** WHAT THE TASK ASKS **
Using the material below, print a verbatim copy of every line from the one containing "- [ ] Refactor core to Rust" through the one containing "Holder for CS235 Files", inclusive, and omit the pictures.

** DATA FOR THE TASK **
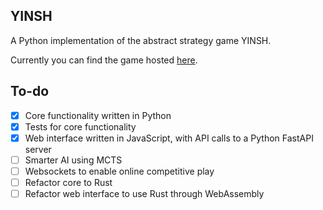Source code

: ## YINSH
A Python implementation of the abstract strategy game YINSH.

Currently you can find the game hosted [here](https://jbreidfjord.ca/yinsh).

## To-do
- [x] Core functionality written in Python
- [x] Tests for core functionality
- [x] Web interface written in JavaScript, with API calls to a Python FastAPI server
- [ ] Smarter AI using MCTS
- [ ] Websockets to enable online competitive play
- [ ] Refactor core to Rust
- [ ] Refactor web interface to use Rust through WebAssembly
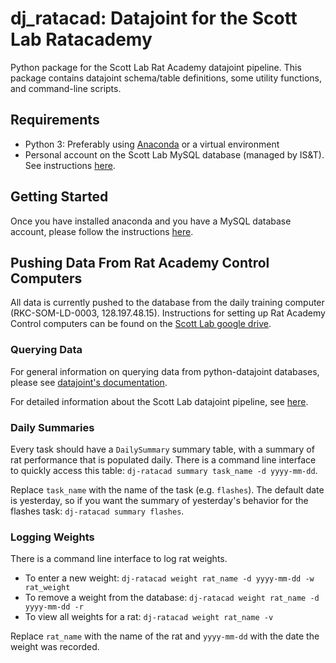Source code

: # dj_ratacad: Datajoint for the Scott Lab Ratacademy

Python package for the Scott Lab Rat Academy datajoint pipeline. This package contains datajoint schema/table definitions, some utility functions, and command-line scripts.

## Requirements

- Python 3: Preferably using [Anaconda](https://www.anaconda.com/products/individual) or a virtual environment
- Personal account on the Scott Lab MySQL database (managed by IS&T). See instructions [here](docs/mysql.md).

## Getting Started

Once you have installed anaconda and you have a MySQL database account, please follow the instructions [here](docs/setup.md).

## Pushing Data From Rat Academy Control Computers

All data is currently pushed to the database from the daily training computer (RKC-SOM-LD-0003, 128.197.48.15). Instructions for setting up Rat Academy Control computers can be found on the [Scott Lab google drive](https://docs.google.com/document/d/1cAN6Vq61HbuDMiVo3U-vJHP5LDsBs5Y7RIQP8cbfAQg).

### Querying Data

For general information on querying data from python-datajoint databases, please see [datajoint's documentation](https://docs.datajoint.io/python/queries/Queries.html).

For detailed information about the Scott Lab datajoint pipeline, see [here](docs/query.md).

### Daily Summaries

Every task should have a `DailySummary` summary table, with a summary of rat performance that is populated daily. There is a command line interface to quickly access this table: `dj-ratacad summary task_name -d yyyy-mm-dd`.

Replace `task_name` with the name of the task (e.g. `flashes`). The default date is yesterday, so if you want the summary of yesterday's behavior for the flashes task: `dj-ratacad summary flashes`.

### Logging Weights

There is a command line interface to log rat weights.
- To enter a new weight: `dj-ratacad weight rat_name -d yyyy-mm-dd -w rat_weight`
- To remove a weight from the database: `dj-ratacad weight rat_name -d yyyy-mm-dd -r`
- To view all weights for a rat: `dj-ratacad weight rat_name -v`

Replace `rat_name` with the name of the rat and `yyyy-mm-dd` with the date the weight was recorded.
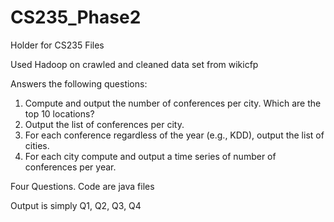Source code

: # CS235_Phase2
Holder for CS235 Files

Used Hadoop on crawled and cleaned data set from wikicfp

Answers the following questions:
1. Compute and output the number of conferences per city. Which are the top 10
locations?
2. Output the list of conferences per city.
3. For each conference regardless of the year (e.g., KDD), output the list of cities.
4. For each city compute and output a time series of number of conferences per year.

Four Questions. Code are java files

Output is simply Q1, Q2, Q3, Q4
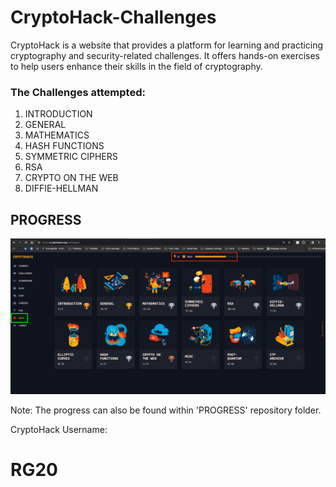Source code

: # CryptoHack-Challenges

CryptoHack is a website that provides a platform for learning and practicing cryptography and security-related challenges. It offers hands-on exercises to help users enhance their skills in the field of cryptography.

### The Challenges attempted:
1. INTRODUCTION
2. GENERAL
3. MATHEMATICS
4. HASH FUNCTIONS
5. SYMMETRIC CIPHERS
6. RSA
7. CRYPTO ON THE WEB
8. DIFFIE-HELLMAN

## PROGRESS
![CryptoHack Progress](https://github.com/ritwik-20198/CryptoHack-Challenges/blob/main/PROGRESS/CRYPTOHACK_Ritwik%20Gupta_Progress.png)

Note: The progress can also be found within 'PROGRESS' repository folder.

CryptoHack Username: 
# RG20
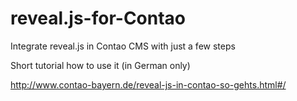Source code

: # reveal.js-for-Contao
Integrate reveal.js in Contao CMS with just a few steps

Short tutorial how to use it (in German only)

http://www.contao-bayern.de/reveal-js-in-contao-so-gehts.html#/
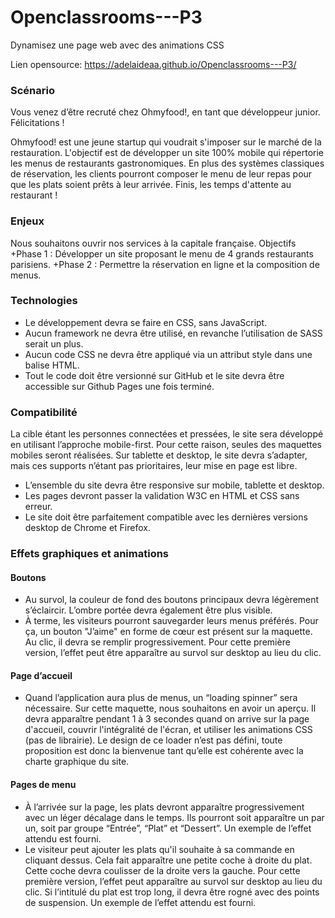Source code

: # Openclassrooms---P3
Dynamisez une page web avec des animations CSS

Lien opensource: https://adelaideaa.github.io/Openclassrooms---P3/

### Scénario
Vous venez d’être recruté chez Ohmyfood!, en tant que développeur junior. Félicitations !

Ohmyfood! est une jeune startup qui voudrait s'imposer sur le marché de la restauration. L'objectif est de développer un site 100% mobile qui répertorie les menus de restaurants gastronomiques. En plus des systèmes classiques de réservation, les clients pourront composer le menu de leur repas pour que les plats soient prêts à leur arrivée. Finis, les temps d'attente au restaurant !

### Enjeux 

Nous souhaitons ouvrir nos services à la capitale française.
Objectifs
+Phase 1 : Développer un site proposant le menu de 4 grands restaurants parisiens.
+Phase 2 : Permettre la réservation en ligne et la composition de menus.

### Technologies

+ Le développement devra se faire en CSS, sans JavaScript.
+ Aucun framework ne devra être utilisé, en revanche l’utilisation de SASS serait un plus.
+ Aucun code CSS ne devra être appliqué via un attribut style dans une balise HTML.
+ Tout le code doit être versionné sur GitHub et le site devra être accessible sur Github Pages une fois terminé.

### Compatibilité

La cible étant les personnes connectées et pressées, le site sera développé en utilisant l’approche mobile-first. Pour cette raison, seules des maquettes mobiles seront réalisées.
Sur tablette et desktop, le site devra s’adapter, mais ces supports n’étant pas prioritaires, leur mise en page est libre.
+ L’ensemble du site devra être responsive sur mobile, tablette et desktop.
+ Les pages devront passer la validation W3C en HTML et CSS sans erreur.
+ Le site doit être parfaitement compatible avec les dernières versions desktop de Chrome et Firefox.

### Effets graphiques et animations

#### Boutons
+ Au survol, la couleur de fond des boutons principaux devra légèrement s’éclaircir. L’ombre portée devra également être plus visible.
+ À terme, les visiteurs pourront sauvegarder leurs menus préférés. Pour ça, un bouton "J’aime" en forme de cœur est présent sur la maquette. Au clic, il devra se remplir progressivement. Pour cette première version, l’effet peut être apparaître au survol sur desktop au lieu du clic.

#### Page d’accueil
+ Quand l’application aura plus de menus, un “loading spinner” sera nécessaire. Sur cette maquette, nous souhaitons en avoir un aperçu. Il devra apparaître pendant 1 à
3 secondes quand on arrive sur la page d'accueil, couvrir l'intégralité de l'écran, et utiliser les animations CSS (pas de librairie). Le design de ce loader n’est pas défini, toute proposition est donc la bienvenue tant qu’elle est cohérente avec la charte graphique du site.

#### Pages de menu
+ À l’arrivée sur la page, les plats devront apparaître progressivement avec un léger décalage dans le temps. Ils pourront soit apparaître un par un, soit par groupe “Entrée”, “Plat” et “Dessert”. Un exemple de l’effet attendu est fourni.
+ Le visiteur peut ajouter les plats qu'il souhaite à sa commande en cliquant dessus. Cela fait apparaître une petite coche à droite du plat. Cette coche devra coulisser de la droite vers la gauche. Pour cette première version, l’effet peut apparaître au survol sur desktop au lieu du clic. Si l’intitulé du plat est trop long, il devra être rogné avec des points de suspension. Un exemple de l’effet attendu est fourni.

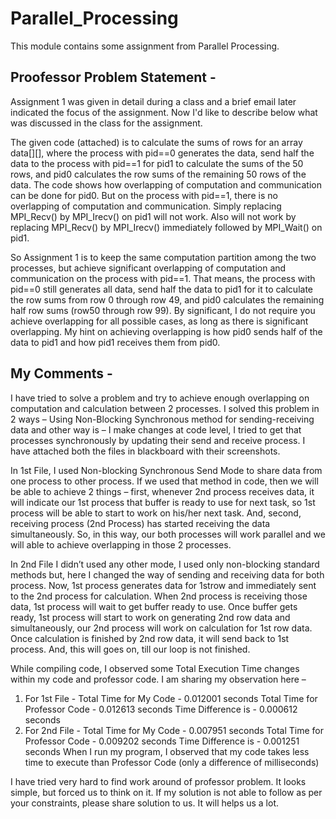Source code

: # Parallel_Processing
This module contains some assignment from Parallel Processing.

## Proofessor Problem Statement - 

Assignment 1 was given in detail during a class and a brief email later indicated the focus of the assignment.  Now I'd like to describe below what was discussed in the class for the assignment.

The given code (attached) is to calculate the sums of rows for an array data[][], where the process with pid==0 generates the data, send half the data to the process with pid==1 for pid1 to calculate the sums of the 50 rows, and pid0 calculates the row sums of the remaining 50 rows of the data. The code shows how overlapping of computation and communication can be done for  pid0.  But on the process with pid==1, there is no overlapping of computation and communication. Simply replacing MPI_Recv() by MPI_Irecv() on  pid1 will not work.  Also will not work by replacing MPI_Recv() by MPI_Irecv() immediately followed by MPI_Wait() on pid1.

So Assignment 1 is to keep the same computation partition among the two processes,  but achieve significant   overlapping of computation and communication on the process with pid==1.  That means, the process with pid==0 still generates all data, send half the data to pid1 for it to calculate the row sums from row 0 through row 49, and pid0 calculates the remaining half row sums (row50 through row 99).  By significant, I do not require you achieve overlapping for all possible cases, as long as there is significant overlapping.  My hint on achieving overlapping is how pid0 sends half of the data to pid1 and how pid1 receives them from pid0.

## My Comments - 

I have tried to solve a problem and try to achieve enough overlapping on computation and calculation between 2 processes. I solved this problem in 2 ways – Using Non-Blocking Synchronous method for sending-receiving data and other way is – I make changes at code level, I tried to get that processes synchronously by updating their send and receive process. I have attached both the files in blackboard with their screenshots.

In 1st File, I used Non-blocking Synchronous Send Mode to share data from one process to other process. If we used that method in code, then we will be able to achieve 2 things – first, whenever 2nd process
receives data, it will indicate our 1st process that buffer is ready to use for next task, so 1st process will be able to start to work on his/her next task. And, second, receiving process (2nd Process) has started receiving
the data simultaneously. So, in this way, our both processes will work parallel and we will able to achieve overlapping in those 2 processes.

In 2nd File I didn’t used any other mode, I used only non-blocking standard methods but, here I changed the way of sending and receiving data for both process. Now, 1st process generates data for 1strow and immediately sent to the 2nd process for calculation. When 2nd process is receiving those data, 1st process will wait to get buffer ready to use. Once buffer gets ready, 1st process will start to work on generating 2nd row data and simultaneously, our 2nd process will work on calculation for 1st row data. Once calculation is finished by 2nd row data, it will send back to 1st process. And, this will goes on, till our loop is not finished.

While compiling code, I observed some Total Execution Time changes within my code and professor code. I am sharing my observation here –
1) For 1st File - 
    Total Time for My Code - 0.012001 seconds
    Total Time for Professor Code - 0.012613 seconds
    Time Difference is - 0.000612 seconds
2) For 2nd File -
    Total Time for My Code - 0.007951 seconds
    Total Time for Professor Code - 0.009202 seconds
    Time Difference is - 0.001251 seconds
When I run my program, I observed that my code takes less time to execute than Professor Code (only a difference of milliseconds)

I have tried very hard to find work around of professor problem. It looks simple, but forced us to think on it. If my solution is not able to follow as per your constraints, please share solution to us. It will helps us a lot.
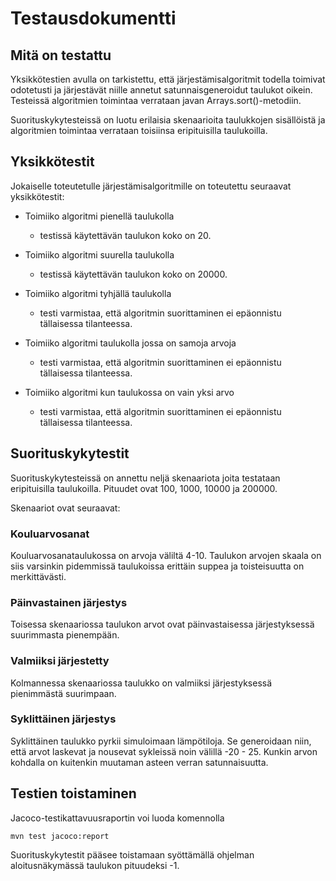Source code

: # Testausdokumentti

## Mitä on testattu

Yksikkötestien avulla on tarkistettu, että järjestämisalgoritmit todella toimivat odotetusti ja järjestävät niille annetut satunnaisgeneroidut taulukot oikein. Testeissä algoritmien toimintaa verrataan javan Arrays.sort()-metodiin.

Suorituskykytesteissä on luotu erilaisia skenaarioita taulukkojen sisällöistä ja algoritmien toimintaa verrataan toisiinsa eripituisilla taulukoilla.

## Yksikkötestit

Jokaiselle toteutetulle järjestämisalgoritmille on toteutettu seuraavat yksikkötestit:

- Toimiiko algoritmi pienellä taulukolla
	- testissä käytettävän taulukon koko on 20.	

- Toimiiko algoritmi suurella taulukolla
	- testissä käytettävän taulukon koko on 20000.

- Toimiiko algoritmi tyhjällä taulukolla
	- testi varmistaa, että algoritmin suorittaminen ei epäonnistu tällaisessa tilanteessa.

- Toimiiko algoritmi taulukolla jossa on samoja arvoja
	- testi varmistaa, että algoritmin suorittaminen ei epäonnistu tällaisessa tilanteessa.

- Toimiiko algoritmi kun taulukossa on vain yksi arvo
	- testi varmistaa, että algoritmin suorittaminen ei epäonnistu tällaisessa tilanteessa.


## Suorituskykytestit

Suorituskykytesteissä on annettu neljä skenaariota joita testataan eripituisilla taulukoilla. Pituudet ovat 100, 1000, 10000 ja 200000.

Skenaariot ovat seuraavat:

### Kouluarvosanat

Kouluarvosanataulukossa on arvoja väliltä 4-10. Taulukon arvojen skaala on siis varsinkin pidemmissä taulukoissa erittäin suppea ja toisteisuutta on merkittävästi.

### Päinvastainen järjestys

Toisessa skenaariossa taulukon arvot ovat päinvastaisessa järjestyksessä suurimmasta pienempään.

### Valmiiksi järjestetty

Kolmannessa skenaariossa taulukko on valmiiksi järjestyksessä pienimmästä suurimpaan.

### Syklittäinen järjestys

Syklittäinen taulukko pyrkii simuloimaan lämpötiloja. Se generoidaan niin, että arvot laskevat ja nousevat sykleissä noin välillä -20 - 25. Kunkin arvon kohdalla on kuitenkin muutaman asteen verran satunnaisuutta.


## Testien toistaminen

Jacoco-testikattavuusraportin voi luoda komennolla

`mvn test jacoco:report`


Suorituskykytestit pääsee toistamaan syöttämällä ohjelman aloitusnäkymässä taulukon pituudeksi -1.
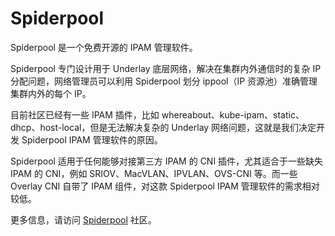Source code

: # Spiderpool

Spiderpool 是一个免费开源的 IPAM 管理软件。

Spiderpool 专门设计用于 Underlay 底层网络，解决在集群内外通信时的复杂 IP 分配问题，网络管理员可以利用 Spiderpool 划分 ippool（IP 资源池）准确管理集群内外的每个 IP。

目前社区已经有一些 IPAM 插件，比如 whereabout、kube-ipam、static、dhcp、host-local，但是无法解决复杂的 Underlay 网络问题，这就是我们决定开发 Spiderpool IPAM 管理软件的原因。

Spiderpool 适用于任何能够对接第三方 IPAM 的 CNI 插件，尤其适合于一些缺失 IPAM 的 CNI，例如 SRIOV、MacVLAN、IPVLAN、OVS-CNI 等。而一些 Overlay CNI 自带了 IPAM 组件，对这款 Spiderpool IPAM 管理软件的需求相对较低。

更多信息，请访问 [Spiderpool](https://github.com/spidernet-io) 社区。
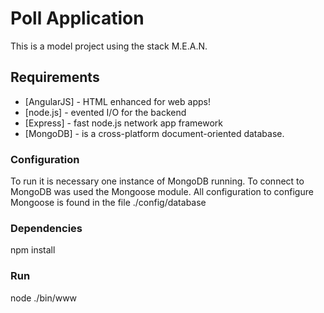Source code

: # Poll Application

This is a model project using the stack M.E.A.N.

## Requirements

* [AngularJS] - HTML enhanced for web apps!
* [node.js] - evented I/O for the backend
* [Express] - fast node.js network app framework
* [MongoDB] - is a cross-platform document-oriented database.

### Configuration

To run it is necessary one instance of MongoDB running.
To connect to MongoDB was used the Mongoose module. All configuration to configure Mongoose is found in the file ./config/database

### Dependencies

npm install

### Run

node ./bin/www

** FINISHED TASK **
- [ ] Refactor core to Rust
- [ ] Refactor web interface to use Rust through WebAssembly
Source code

: # dj_ratacad: Datajoint for the Scott Lab Ratacademy

Python package for the Scott Lab Rat Academy datajoint pipeline. This package contains datajoint schema/table definitions, some utility functions, and command-line scripts.

## Requirements

- Python 3: Preferably using [Anaconda](https://www.anaconda.com/products/individual) or a virtual environment
- Personal account on the Scott Lab MySQL database (managed by IS&T). See instructions [here](docs/mysql.md).

## Getting Started

Once you have installed anaconda and you have a MySQL database account, please follow the instructions [here](docs/setup.md).

## Pushing Data From Rat Academy Control Computers

All data is currently pushed to the database from the daily training computer (RKC-SOM-LD-0003, 128.197.48.15). Instructions for setting up Rat Academy Control computers can be found on the [Scott Lab google drive](https://docs.google.com/document/d/1cAN6Vq61HbuDMiVo3U-vJHP5LDsBs5Y7RIQP8cbfAQg).

### Querying Data

For general information on querying data from python-datajoint databases, please see [datajoint's documentation](https://docs.datajoint.io/python/queries/Queries.html).

For detailed information about the Scott Lab datajoint pipeline, see [here](docs/query.md).

### Daily Summaries

Every task should have a `DailySummary` summary table, with a summary of rat performance that is populated daily. There is a command line interface to quickly access this table: `dj-ratacad summary task_name -d yyyy-mm-dd`.

Replace `task_name` with the name of the task (e.g. `flashes`). The default date is yesterday, so if you want the summary of yesterday's behavior for the flashes task: `dj-ratacad summary flashes`.

### Logging Weights

There is a command line interface to log rat weights.
- To enter a new weight: `dj-ratacad weight rat_name -d yyyy-mm-dd -w rat_weight`
- To remove a weight from the database: `dj-ratacad weight rat_name -d yyyy-mm-dd -r`
- To view all weights for a rat: `dj-ratacad weight rat_name -v`

Replace `rat_name` with the name of the rat and `yyyy-mm-dd` with the date the weight was recorded.
Source code

: # CS235_Phase2
Holder for CS235 Files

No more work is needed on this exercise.